Unser jahrzehntelang trainiertes Lehrbuchwissen wird gerade ziemlich herausgefordert – wir müssen anfangen, bisher Undenkbares zu denken. Rekordhohe Wassertemperaturen weltweit und vor allem für uns relevant im Nordatlantik, ein Sommerorkan über der Nordsee mit teilweise tropischen Eigenschaften, eine antizyklonale Südlage im Juli. Nichts ist mehr normal, die Wettermodelle drehen am Rad und die Fachfrau staunt sich Tag für Tag ein Loch in den Bildschirm. Sommer 2023, der nächste Akt.

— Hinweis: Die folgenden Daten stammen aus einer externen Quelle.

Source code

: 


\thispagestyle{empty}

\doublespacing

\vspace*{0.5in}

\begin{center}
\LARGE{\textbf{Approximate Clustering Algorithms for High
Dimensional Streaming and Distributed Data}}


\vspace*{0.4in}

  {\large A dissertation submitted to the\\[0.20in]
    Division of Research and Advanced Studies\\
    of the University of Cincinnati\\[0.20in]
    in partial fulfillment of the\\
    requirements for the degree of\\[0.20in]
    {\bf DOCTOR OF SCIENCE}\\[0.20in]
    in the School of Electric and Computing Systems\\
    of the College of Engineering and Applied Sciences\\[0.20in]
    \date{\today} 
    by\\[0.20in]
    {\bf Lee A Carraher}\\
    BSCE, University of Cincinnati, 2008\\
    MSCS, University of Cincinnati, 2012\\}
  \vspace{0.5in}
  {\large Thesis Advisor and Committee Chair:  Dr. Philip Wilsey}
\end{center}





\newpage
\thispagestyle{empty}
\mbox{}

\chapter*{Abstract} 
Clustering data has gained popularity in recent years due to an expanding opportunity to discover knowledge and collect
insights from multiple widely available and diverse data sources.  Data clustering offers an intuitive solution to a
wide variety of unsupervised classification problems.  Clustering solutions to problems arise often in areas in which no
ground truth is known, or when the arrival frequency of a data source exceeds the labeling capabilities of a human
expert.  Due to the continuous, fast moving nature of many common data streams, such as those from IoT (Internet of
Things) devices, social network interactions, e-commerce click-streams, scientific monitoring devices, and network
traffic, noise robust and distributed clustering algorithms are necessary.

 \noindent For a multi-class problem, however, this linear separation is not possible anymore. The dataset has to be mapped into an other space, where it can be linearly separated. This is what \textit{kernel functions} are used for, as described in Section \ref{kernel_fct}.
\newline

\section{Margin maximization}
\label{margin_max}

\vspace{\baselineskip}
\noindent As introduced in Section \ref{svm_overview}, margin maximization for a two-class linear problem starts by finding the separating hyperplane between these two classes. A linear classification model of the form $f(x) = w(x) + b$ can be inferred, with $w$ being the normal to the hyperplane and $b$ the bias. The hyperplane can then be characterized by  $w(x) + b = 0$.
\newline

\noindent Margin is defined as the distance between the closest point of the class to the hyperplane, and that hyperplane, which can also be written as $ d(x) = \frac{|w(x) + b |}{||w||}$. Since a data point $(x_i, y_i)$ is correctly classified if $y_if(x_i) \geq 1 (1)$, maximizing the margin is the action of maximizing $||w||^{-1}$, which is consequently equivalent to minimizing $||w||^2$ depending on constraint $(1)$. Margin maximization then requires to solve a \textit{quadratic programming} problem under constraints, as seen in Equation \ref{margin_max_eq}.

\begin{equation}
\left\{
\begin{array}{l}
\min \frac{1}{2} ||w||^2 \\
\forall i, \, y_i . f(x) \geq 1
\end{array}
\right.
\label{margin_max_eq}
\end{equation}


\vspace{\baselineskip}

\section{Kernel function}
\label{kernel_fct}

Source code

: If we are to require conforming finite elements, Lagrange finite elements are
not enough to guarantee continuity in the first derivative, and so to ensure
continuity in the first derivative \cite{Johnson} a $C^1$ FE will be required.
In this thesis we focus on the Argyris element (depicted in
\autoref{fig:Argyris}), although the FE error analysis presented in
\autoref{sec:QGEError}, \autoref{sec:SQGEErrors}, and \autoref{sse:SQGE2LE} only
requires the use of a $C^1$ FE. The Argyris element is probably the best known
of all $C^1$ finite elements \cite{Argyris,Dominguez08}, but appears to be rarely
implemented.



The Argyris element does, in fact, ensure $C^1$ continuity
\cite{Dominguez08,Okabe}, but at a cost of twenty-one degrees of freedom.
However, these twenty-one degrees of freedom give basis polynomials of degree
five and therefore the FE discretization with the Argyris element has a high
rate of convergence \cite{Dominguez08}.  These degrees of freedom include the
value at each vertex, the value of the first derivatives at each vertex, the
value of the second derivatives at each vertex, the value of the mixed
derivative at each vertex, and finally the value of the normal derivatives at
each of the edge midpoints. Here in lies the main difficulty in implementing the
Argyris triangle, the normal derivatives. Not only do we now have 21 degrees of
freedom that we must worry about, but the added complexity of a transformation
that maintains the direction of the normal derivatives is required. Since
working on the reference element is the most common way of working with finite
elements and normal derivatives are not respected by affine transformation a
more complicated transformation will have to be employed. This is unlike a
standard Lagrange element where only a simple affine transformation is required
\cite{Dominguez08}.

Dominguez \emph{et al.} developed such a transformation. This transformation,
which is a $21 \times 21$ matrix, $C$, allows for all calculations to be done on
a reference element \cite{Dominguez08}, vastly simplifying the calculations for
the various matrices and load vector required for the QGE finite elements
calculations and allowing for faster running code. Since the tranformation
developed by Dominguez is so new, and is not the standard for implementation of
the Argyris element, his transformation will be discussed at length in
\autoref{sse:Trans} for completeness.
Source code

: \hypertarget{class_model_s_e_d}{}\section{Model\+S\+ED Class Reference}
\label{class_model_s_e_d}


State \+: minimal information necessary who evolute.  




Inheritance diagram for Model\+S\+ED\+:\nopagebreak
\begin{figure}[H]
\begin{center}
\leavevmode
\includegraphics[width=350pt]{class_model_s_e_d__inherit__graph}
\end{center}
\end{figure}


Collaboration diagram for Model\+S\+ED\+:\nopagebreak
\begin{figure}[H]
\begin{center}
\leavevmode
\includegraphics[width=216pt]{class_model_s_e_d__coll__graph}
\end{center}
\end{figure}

Bevor wir uns mit der Prognose für das kommende Wochenende befassen, müssen wir noch kurz auf das Geschehen vom Mittwoch zurückblicken, denn das Eine hängt sehr wohl mit dem Anderen zusammen. Was in der Siebenschläferprognose noch georakelt und in der Monatsprognose für den Juli konkretisiert wurde, bestätigt sich jetzt durch einen höchst spannenden Wetterablauf, der gemäss der Siebenschläfer-Regel wohl prägend sein dürfte für die Charakteristik dieses Hochsommers: West- und Süd(west)lagen wechseln sich ab, mässig warme bis (vor allem im Norden) kühle und trübe, windige Phasen werden durch kurze, aber heftige Hitzwellen unterbrochen – man kann dies auch Achterbahnsommer nennen.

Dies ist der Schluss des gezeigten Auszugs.